RD juga mengakui ada perbedaan kualitas dalam kecepatan dan pergerakan tanpa bola. "Ada gol kita yang dianulir mungkin wasit lebih mengetahui tentang hal itu," ujarnya.
Saat memilih pengeksekusi dalam pinalti, rupanya RD juga mengaku kesulitan. "Saya meminta siapa yang mau menendang untuk adu pinalti saja, yang bersedia kurang dari jumlah penendang yang diharuskan," tuturnya. "Mental berpengaruh dalam pertandingan ini.
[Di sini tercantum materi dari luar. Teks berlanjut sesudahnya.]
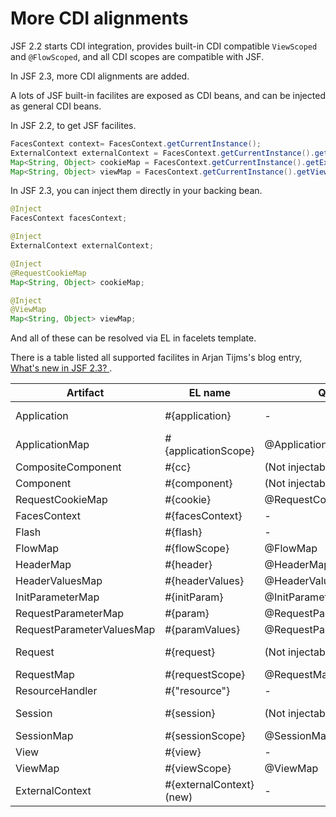 # More CDI alignments

JSF 2.2 starts CDI integration, provides built-in CDI compatible `ViewScoped` and `@FlowScoped`, and all CDI scopes are compatible with JSF. 

In JSF 2.3, more CDI alignments are added.

A lots of JSF built-in facilites are exposed as CDI beans, and can be injected as general CDI beans.

In JSF 2.2, to get JSF facilites.

```java
FacesContext context= FacesContext.getCurrentInstance();
ExternalContext externalContext = FacesContext.getCurrentInstance().getExternalContext();
Map<String, Object> cookieMap = FacesContext.getCurrentInstance().getExternalContext().getRequestCookieMap();
Map<String, Object> viewMap = FacesContext.getCurrentInstance().getViewRoot().getViewMap();
```

In JSF 2.3, you can inject them directly in your backing bean.

```java
@Inject
FacesContext facesContext;

@Inject
ExternalContext externalContext;

@Inject
@RequestCookieMap
Map<String, Object> cookieMap;

@Inject
@ViewMap
Map<String, Object> viewMap;
```

And all of these can be resolved via EL in facelets template.

There is a table listed all supported facilites in Arjan Tijms's blog entry, [What's new in JSF 2.3? ](http://arjan-tijms.omnifaces.org/p/jsf-23.html).

Artifact |	EL name |	Qualifier |	Type
---|---|---|---
Application 	|#{application} |	- 	|java.lang.Object (javax.servlet.ServletContext)
ApplicationMap |	#{applicationScope} 	|@ApplicationMap 	|java.util.Map<String, Object>
CompositeComponent |	#{cc} |	(Not injectable) |	javax.faces.component.UIComponent
Component 	|#{component} 	|(Not injectable) |	javax.faces.component.UIComponent
RequestCookieMap |	#{cookie} |	@RequestCookieMap |	java.util.Map<String, Object>
FacesContext 	|#{facesContext} |	- |	javax.faces.context.FacesContext
Flash 	|#{flash} 	|- 	|javax.faces.context.Flash
FlowMap 	|#{flowScope} 	|@FlowMap |	java.util.Map<Object, Object>
HeaderMap |	#{header} |	@HeaderMap 	|java.util.Map<String, String>
HeaderValuesMap 	|#{headerValues} |	@HeaderValuesMap |	java.util.Map<String, String[]>
InitParameterMap 	|#{initParam} |	@InitParameterMap |	java.util.Map<String, String>
RequestParameterMap |	#{param} |	@RequestParameterMap |	java.util.Map<String, String>
RequestParameterValuesMap |	#{paramValues} |	@RequestParameterValuesMap |	java.util.Map<String, String[]>
Request 	|#{request} |	(Not injectable) |	java.lang.Object (javax.servlet.http.HttpServletRequest)
RequestMap 	|#{requestScope} |	@RequestMap |	java.util.Map<String, Object>
ResourceHandler |	#{"resource"} |	- 	|javax.faces.application.ResourceHandler
Session 	|#{session} 	|(Not injectable) |	java.lang.Object (javax.servlet.http.HttpSession)
SessionMap |	#{sessionScope} |	@SessionMap |	java.util.Map<String, Object>
View 	|#{view} 	|- 	|javax.faces.component.UIViewRoot
ViewMap 	|#{viewScope} 	|@ViewMap |	java.util.Map<String, Object>
ExternalContext 	|#{externalContext} (new) |	- 	|javax.faces.context.ExternalContext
Saya sampai harus memaksa kepada pemain a, b, dan c, mereka menolak," imbuhnya
Saat ditanya mengenai mandat sebagai pelatih tim senior? RD berkata, "Saya mendapat tugas dengan target mendali emas. Apapun alasannya saya gagal. Dengan kegagalkan ini saya bertanya pada diri sendiri apa saya pantas untuk senior. Saya juga akan bertanya kepada yang memberi tugas, saya belum merasa pantas saat ini."